> **Rendered images with source text**:
= = =

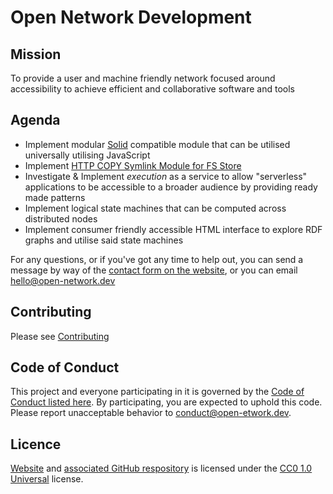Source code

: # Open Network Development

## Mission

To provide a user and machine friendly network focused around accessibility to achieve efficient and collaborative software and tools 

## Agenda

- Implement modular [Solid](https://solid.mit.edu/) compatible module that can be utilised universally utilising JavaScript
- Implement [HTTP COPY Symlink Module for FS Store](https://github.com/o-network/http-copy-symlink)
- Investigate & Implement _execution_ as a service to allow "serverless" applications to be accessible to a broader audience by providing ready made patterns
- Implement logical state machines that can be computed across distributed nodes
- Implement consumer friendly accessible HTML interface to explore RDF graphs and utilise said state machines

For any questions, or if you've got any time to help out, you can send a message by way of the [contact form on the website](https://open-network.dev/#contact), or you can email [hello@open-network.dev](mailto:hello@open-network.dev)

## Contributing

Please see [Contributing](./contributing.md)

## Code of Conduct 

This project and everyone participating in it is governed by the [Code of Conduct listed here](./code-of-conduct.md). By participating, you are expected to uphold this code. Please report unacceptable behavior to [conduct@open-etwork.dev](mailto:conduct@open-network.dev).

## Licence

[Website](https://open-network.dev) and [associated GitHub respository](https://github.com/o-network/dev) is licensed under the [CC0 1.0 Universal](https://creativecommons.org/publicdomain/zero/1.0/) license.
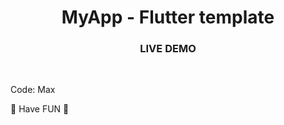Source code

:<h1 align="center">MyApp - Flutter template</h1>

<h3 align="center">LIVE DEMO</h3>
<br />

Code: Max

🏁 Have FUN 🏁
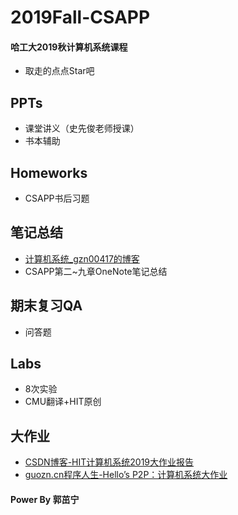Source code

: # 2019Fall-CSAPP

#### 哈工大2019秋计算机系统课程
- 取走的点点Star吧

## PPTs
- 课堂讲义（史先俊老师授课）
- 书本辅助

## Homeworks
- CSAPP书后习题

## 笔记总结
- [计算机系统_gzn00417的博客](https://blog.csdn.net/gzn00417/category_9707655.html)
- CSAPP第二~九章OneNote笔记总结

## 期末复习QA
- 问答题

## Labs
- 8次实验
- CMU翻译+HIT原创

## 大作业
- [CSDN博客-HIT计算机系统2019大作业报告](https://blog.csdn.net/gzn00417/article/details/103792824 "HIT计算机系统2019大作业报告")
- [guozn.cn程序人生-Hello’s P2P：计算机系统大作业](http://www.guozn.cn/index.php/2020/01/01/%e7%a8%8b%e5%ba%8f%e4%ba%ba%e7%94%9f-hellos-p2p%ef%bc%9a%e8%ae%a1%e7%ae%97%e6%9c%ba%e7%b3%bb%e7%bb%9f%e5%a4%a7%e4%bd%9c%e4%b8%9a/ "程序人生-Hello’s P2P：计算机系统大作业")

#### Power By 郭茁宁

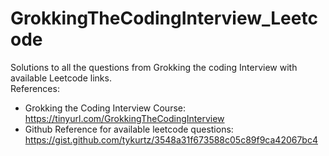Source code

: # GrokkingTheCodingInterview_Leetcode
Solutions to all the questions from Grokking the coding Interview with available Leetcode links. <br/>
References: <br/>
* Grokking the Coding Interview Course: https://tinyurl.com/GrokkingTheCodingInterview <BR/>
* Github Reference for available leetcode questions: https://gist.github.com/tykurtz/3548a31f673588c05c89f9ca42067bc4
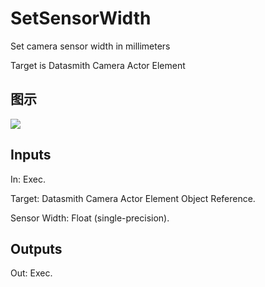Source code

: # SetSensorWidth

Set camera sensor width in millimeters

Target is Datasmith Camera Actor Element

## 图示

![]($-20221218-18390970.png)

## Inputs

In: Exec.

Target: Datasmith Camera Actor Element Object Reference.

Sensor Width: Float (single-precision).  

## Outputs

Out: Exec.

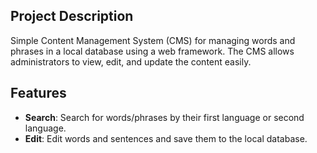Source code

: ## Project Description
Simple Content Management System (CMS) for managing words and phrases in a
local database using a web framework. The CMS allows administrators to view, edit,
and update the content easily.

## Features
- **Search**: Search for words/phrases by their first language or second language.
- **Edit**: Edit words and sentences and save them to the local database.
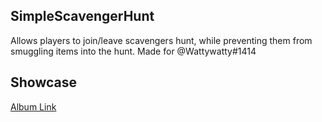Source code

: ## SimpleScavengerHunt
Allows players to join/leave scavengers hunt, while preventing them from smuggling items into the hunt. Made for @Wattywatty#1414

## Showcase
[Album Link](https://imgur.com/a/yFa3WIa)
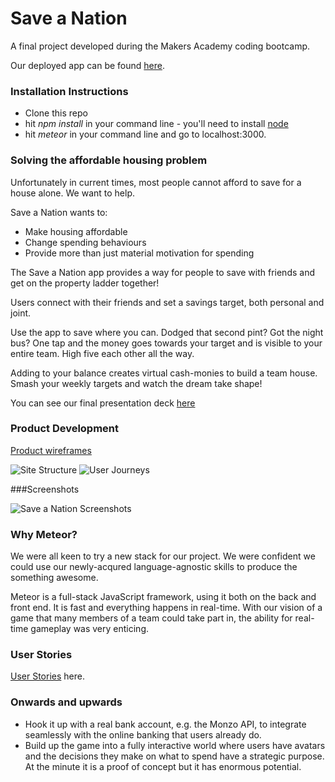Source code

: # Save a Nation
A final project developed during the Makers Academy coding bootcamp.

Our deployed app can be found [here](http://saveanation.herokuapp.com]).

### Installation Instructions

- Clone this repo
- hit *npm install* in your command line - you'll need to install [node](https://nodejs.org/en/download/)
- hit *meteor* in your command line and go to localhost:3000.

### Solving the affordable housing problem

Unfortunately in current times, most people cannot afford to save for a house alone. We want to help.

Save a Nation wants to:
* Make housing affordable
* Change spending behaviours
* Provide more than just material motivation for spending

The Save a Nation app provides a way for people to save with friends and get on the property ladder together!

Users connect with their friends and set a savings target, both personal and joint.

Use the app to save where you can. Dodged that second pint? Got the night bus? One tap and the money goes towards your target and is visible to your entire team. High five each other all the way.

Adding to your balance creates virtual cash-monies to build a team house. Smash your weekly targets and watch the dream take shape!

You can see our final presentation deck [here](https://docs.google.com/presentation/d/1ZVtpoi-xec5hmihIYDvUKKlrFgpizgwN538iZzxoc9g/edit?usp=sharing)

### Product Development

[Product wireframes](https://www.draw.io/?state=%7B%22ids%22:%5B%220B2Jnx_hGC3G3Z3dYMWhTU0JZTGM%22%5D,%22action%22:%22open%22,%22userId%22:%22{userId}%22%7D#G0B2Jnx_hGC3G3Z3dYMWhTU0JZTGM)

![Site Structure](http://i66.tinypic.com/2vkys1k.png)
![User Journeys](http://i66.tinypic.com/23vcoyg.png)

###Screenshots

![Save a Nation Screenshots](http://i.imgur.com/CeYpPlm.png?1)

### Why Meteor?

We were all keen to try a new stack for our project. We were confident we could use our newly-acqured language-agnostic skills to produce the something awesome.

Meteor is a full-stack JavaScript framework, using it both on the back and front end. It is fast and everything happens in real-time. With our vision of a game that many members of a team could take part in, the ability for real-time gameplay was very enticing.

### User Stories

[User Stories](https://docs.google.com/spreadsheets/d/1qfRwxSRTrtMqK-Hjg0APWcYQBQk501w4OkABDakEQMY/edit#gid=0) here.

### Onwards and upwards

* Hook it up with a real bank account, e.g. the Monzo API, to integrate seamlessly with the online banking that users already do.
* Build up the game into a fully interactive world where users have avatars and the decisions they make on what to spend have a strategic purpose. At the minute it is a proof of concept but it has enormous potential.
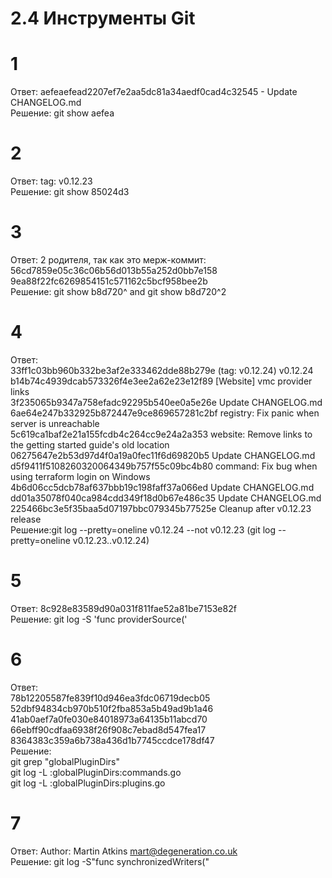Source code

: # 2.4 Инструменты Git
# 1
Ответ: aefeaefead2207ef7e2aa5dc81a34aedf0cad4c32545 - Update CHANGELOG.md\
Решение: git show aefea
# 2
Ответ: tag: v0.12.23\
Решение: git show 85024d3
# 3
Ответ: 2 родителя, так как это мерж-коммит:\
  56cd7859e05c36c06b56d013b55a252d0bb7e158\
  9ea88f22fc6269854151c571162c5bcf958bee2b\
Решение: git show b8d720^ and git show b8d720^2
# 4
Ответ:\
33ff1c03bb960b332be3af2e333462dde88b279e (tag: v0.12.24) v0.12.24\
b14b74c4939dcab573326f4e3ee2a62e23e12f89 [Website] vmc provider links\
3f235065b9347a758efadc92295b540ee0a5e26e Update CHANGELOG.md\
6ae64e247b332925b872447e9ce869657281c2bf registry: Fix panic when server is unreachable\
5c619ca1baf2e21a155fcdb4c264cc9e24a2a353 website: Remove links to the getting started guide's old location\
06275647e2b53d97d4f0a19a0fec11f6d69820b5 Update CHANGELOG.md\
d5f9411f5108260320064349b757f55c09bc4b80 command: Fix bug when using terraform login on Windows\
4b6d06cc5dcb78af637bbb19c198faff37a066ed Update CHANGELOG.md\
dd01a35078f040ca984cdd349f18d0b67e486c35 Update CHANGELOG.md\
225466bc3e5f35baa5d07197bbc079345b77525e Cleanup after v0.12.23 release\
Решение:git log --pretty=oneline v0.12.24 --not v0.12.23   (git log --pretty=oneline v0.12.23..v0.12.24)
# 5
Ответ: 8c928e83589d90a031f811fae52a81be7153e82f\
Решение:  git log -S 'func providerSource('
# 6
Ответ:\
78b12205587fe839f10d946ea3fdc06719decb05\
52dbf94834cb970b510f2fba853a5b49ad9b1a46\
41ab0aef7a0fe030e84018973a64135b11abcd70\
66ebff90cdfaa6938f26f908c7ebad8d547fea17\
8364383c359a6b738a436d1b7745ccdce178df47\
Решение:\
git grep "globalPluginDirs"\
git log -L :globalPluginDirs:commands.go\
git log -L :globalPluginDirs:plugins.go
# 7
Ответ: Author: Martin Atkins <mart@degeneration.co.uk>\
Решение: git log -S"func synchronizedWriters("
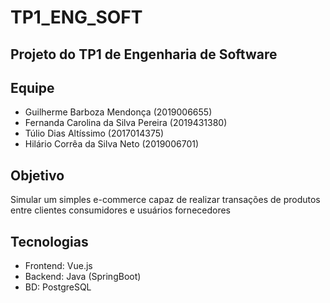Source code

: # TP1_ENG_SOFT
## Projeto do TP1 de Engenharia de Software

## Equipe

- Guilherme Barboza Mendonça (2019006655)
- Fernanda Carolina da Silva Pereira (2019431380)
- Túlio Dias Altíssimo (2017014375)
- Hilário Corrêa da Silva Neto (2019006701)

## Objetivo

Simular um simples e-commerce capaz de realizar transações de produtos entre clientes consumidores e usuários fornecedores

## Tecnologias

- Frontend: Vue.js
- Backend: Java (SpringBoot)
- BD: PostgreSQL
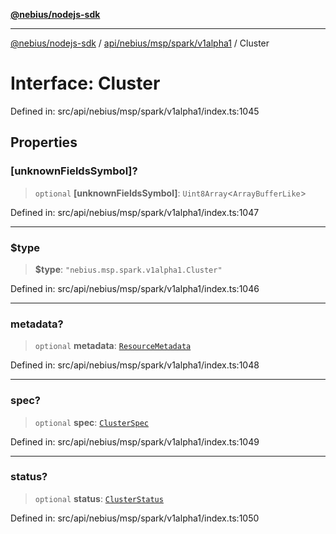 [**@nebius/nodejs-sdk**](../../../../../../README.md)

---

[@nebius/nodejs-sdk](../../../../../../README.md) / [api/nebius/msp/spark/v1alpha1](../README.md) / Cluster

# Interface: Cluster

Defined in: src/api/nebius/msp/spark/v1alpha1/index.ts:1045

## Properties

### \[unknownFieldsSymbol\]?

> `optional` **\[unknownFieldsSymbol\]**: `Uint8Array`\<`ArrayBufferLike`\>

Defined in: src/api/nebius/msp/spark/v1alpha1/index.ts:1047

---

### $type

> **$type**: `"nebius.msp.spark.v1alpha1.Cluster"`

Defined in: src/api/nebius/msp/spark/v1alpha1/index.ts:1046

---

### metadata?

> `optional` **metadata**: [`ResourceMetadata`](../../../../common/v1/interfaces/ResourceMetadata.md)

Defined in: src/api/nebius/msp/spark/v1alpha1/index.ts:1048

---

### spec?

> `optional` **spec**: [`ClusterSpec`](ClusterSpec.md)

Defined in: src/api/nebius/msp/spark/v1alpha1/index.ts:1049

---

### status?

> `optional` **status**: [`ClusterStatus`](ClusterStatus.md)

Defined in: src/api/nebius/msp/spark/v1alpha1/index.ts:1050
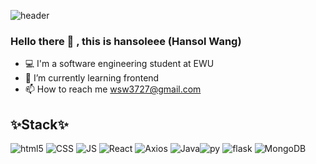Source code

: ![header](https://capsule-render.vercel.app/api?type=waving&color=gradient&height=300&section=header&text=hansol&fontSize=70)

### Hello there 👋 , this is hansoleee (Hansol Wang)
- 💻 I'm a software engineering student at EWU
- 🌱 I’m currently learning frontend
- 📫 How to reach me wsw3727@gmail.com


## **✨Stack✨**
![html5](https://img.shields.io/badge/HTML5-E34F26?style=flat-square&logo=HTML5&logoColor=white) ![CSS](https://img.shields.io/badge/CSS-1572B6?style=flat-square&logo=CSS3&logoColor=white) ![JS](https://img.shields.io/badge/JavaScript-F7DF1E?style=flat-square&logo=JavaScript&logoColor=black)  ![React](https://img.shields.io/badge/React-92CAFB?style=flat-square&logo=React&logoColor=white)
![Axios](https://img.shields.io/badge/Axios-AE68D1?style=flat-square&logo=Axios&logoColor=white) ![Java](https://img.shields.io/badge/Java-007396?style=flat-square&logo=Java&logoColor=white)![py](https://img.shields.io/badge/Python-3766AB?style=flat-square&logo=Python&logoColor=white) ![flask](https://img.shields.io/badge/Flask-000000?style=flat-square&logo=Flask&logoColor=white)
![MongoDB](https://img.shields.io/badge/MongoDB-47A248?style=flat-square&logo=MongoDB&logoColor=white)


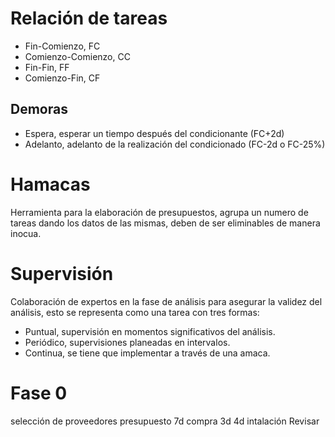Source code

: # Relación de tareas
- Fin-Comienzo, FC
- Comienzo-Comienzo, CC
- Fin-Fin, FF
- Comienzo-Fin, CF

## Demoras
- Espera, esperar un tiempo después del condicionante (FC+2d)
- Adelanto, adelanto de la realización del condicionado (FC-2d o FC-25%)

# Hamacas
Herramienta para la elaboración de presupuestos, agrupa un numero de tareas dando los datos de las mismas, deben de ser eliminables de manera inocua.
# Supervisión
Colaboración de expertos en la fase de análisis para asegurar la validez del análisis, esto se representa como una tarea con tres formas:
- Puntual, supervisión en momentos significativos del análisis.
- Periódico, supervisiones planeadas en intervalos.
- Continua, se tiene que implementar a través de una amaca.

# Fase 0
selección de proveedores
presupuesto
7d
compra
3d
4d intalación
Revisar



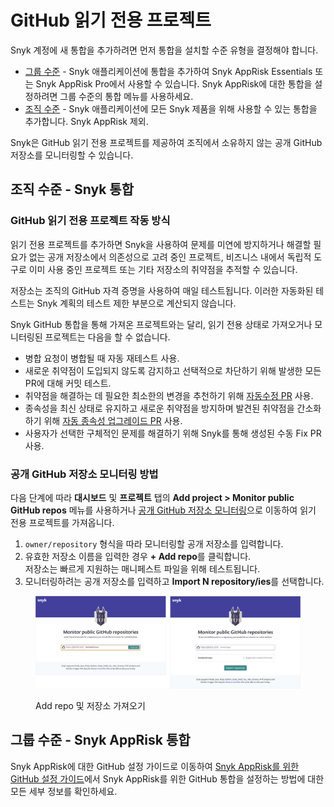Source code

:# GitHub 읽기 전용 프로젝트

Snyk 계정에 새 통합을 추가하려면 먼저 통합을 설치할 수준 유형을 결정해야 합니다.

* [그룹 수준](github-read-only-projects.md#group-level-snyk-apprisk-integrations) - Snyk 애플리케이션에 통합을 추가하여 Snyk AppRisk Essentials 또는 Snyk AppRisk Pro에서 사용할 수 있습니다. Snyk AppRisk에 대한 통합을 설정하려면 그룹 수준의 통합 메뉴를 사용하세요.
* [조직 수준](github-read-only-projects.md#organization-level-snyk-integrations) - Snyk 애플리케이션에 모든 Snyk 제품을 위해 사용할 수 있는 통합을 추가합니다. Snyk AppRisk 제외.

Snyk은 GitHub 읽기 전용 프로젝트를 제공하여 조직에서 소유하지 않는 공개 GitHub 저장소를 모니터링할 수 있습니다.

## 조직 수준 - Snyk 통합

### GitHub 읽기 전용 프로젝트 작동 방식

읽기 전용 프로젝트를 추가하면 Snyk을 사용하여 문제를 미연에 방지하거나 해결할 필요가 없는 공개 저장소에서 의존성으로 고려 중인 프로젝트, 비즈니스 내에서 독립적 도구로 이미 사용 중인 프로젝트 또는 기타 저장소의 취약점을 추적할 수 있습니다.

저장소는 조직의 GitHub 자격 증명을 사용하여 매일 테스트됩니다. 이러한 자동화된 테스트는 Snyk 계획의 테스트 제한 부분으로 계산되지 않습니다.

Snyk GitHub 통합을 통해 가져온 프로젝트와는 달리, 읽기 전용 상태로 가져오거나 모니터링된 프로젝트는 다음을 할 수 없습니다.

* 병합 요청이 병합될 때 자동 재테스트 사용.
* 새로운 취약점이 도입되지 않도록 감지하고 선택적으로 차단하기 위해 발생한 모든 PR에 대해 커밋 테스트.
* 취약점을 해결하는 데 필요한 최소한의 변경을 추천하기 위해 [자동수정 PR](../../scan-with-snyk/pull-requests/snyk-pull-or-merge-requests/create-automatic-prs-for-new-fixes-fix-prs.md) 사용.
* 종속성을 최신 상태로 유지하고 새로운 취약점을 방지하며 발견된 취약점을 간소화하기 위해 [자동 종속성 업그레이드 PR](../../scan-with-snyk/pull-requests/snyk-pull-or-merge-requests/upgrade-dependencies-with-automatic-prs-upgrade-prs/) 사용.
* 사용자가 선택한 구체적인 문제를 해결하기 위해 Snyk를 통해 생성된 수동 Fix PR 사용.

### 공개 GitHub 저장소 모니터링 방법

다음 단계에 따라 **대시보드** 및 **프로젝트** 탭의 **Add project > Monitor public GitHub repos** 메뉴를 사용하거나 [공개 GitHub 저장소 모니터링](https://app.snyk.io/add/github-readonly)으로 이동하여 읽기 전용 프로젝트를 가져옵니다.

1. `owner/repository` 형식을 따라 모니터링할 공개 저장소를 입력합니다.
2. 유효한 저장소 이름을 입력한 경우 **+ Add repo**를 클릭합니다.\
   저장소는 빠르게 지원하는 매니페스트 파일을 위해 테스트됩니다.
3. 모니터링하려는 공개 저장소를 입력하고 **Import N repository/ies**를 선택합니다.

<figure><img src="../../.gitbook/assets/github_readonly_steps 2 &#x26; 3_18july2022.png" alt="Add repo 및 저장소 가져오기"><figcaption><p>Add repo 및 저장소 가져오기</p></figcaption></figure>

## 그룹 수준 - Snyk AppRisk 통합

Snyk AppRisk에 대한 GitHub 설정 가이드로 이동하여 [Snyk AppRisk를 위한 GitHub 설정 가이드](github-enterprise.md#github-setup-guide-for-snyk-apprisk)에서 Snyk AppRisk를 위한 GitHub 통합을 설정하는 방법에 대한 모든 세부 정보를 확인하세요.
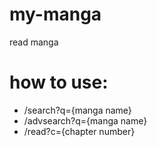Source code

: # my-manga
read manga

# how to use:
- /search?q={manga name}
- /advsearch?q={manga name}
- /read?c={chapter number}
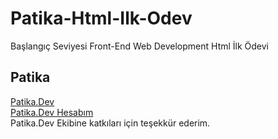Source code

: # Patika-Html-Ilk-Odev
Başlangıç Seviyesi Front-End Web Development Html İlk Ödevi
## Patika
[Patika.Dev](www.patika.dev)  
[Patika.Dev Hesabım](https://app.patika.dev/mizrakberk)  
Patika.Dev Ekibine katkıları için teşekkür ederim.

= = =

Every line from the data above that contains "optional" must appear in the answer.

> `optional` **\[unknownFieldsSymbol\]**: `Uint8Array`\<`ArrayBufferLike`\>
> `optional` **metadata**: [`ResourceMetadata`](../../../../common/v1/interfaces/ResourceMetadata.md)
> `optional` **spec**: [`ClusterSpec`](ClusterSpec.md)
> `optional` **status**: [`ClusterStatus`](ClusterStatus.md)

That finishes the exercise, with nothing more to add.